Below are the entries to work from; restate word for word the portion that opens with the line containing "## Your ideal dataset" and closes with the line containing "If you can't", keeping both.

______

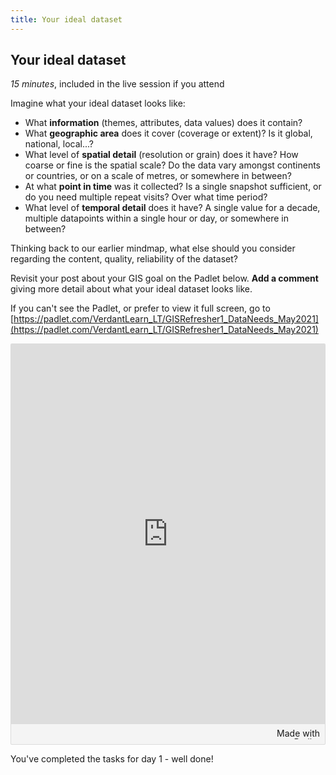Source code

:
 ```yaml
---
title: Your ideal dataset
---
```


## Your ideal dataset 
*15 minutes*, included in the live session if you attend

Imagine what your ideal dataset looks like:
- What **information** (themes, attributes, data values) does it contain?
- What **geographic area** does it cover (coverage or extent)?  Is it global, national, local...?
- What level of **spatial detail** (resolution or grain) does it have?  How coarse or fine is the spatial scale?  Do the data vary amongst continents or countries, or on a scale of metres, or somewhere in between?
- At what **point in time** was it collected?  Is a single snapshot sufficient, or do you need multiple repeat visits?  Over what time period?
- What level of **temporal detail** does it have?  A single value for a decade, multiple datapoints within a single hour or day, or somewhere in between?

Thinking back to our earlier mindmap, what else should you consider regarding the content, quality, reliability of the dataset?

Revisit your post about your GIS goal on the Padlet below.  **Add a comment** giving more detail about what your ideal dataset looks like.

If you can't see the Padlet, or prefer to view it full screen, go to [https://padlet.com/VerdantLearn_LT/GISRefresher1_DataNeeds_May2021](https://padlet.com/VerdantLearn_LT/GISRefresher1_DataNeeds_May2021)

<div class="padlet-embed" style="border:1px solid rgba(0,0,0,0.1);border-radius:2px;box-sizing:border-box;overflow:hidden;position:relative;width:100%;background:#F4F4F4"><p style="padding:0;margin:0"><iframe src="https://padlet.com/embed/qu98lamuy4dkqkev" frameborder="0" allow="camera;microphone;geolocation" style="width:100%;height:608px;display:block;padding:0;margin:0"></iframe></p><div style="padding:8px;text-align:right;margin:0;"><a href="https://padlet.com?ref=embed" style="padding:0;margin:0;border:none;display:block;line-height:1;height:16px" target="_blank"><img src="https://padlet.net/embeds/made_with_padlet.png" width="86" height="16" style="padding:0;margin:0;background:none;border:none;display:inline;box-shadow:none" alt="Made with Padlet"></a></div></div>

You've completed the tasks for day 1 - well done!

______

(COMPLETED TASK)
## Your ideal dataset 
*15 minutes*, included in the live session if you attend

Imagine what your ideal dataset looks like:
- What **information** (themes, attributes, data values) does it contain?
- What **geographic area** does it cover (coverage or extent)?  Is it global, national, local...?
- What level of **spatial detail** (resolution or grain) does it have?  How coarse or fine is the spatial scale?  Do the data vary amongst continents or countries, or on a scale of metres, or somewhere in between?
- At what **point in time** was it collected?  Is a single snapshot sufficient, or do you need multiple repeat visits?  Over what time period?
- What level of **temporal detail** does it have?  A single value for a decade, multiple datapoints within a single hour or day, or somewhere in between?

Thinking back to our earlier mindmap, what else should you consider regarding the content, quality, reliability of the dataset?

Revisit your post about your GIS goal on the Padlet below.  **Add a comment** giving more detail about what your ideal dataset looks like.

If you can't see the Padlet, or prefer to view it full screen, go to [https://padlet.com/VerdantLearn_LT/GISRefresher1_DataNeeds_May2021](https://padlet.com/VerdantLearn_LT/GISRefresher1_DataNeeds_May2021)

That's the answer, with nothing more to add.